Assignment
Begin at the top of the following data. Copy each line exactly until you have copied the line containing "- ==discrete==: __numerical__".

==== Dataset records

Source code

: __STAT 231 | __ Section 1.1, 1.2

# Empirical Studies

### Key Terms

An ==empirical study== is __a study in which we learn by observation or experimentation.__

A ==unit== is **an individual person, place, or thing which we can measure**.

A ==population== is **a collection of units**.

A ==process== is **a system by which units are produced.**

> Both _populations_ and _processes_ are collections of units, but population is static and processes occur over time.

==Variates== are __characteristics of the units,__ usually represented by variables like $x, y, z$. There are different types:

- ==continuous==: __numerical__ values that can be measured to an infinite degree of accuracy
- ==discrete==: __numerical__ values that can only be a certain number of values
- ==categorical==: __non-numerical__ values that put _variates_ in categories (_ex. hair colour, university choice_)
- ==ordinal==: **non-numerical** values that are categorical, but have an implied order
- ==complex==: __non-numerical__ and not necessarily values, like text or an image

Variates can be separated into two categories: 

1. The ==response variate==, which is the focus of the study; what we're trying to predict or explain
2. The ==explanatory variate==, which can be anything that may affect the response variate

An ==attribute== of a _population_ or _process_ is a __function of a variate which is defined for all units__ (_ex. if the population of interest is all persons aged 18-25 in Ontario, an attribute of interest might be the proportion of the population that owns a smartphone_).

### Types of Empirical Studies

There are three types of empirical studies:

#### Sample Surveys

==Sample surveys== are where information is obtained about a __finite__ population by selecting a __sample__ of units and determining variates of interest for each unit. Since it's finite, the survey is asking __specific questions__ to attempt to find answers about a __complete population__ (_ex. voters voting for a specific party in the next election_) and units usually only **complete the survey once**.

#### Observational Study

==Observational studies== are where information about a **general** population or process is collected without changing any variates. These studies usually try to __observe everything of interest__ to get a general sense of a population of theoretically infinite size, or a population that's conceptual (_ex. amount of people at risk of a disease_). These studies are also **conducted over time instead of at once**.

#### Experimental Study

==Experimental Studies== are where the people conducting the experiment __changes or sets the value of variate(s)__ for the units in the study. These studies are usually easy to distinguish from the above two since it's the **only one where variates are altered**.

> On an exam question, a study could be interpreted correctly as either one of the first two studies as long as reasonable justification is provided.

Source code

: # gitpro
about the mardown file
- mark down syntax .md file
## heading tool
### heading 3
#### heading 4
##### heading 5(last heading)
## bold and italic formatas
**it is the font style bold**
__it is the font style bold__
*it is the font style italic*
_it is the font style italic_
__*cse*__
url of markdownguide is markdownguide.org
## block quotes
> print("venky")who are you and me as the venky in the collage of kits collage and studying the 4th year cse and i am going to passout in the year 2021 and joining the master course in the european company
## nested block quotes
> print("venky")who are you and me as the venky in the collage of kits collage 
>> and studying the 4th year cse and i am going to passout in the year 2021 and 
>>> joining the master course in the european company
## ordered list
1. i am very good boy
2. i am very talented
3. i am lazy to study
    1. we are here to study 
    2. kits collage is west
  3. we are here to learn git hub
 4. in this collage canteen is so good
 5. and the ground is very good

========

Result of this exercise
Source code

: __STAT 231 | __ Section 1.1, 1.2

# Empirical Studies

### Key Terms

An ==empirical study== is __a study in which we learn by observation or experimentation.__

A ==unit== is **an individual person, place, or thing which we can measure**.

A ==population== is **a collection of units**.

A ==process== is **a system by which units are produced.**

> Both _populations_ and _processes_ are collections of units, but population is static and processes occur over time.

==Variates== are __characteristics of the units,__ usually represented by variables like $x, y, z$. There are different types:

- ==continuous==: __numerical__ values that can be measured to an infinite degree of accuracy
- ==discrete==: __numerical__ values that can only be a certain number of values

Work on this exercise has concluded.